I do not wish to waive the "Been There, Done That" T-shirt too boldly, but I have spent a considerable amount of time in Afghan villages at the local level speaking with local inhabitants who experience local politics on a daily basis. I subscribe to the school of "all politics is local." You may quote history as you like, but I've still got Afghan dust in some of my gear, Sir. This is not the rotor-washed dust of Bagram but the dust of Tag Ab, Chapahar, Kalagush, and Alingar.
I was not a ghost-chasing counter-guerrilla, Sir. I was an embedded advisor. I sometimes lived for weeks at a time "outside the wire."
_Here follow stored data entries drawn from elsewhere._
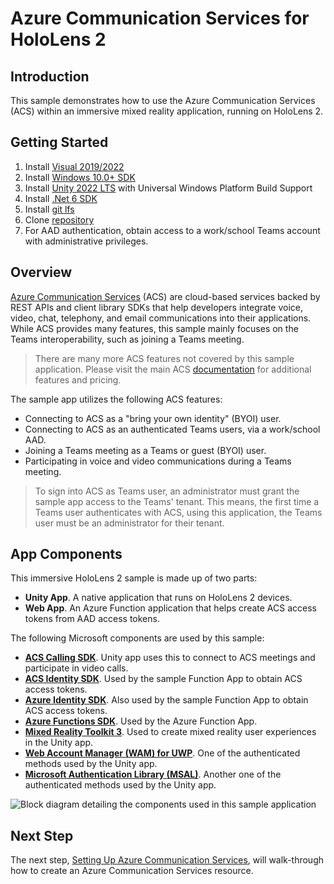 # Azure Communication Services for HoloLens 2

## Introduction 
This sample demonstrates how to use the Azure Communication Services (ACS) within an immersive mixed reality application, running on HoloLens 2.

## Getting Started
1.	Install [Visual 2019/2022](https://visualstudio.microsoft.com/downloads/)
2.  Install [Windows 10.0+ SDK](https://developer.microsoft.com/windows/downloads/windows-sdk/)
3.  Install [Unity 2022 LTS](https://unity3d.com/get-unity/download) with Universal Windows Platform Build Support
4.  Install [.Net 6 SDK](https://dotnet.microsoft.com/download/dotnet/6.0)
5.  Install [git lfs](https://git-lfs.github.com/)
5.	Clone [repository](https://github.com/microsoft/MixedReality-AzureCommunicationServices-Sample)
6.  For AAD authentication, obtain access to a work/school Teams account with administrative privileges.

## Overview
[Azure Communication Services](https://docs.microsoft.com/azure/communication-services/overview) (ACS) are cloud-based services backed by REST APIs and client library SDKs that help developers integrate voice, video, chat, telephony, and email communications into their applications.  While ACS provides many features, this sample mainly focuses on the Teams interoperability, such as joining a Teams meeting. 

> There are many more ACS features not covered by this sample application. Please visit the main ACS [documentation](https://docs.microsoft.com/azure/communication-services/overview) for additional features and pricing. 
> 
The sample app utilizes the following ACS features:
* Connecting to ACS as a "bring your own identity" (BYOI) user.
* Connecting to ACS as an authenticated Teams users, via a work/school AAD.
* Joining a Teams meeting as a Teams or guest (BYOI) user.
* Participating in voice and video communications during a Teams meeting.

> To sign into ACS as Teams user, an administrator must grant the sample app access to the Teams' tenant. This means, the first time a Teams user authenticates with ACS, using this application, the Teams user must be an administrator for their tenant.

## App Components

This immersive HoloLens 2 sample is made up of two parts:

* **Unity App**. A native application that runs on HoloLens 2 devices.
* **Web App**. An Azure Function application that helps create ACS access tokens from AAD access tokens.

<!-- This "break-page" diff is only used when merging MDs into a single file. --->
<div class='break-page'></div>

The following Microsoft components are used by this sample:

* **[ACS Calling SDK](https://docs.microsoft.com/azure/communication-services/concepts/voice-video-calling/calling-sdk-features)**. Unity app uses this to connect to ACS meetings and participate in video calls.
* **[ACS Identity SDK](https://docs.microsoft.com/azure/communication-services/concepts/identity-model)**. Used by the sample Function App to obtain ACS access tokens.  
* **[Azure Identity SDK](https://docs.microsoft.com/dotnet/api/overview/azure/identity-readme)**. Also used by the sample Function App to obtain ACS access tokens.
* **[Azure Functions SDK](https://docs.microsoft.com/azure/azure-functions/functions-develop-vs?tabs=in-process)**. Used by the Azure Function App.
* **[Mixed Reality Toolkit 3](https://github.com/Microsoft/MixedRealityToolkit-Unity)**. Used to create mixed reality user experiences in the Unity app.
* **[Web Account Manager (WAM) for UWP](https://docs.microsoft.com/windows/uwp/security/web-account-manager)**. One of the authenticated methods used by the Unity app. 
* **[Microsoft Authentication Library (MSAL)](https://docs.microsoft.com/azure/active-directory/develop/msal-overview)**. Another one of the authenticated methods used by the Unity app. 

![Block diagram detailing the components used in this sample application](./images/acs-on-hololens-2-block-diag.png)


## Next Step
The next step, [Setting Up Azure Communication Services](./azure-communication-services-setup-1.md#setting-up-azure-communication-services), will walk-through how to create an Azure Communication Services resource.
Again, the concept of locally elected/selected representatives to decision-making assemblies is not a foreign idea to Afghans. The idea of an elected central government is a very new idea to them, but is not completely incomprehensible to Afghans. They struggle with the concept of a national identity, but the ANA is a very good example of the fact that Afghans can get past tribalism and work together. Local loyalty often transcends tribal loyalty, and village politics has some vaguely democratic elements. Different from Western democracy? Yes. "Night and day?" No, Sir.
There are a group of people who tend too far into social anthropology and get lost in the weeds. You would be surprised at the awareness that a lot of these backwoods villagers have of the basic concepts. It is in fact an issue in the districts that the district and provincial councils have only an advisory role and that the district and provincial governors are appointed and serve at the leisure of the president. These villagers would like to see these local executives become elected and therefore accountable to the local population. This would actually tie the traditional lines of power at the local level to the GIRoA.
This is an Afghan solution.
Over-analyzing the social anthropology of Afghanistan makes assumptions that are frequently in error visa vis the reality on the ground and is a distraction from the real point of this discussion, which is that our Soldiers are failed by training and leadership in their ability to be the "strategic Corporals" of COIN. Declaring the task too difficult, or even irrelevant, with pronouncements that Afghans are clueless as to any practices resembling democratic principles is diversionary. Further, it is incongruous with my personal observations at the local level.
Those are my "new math ideology" personal observations, Sir.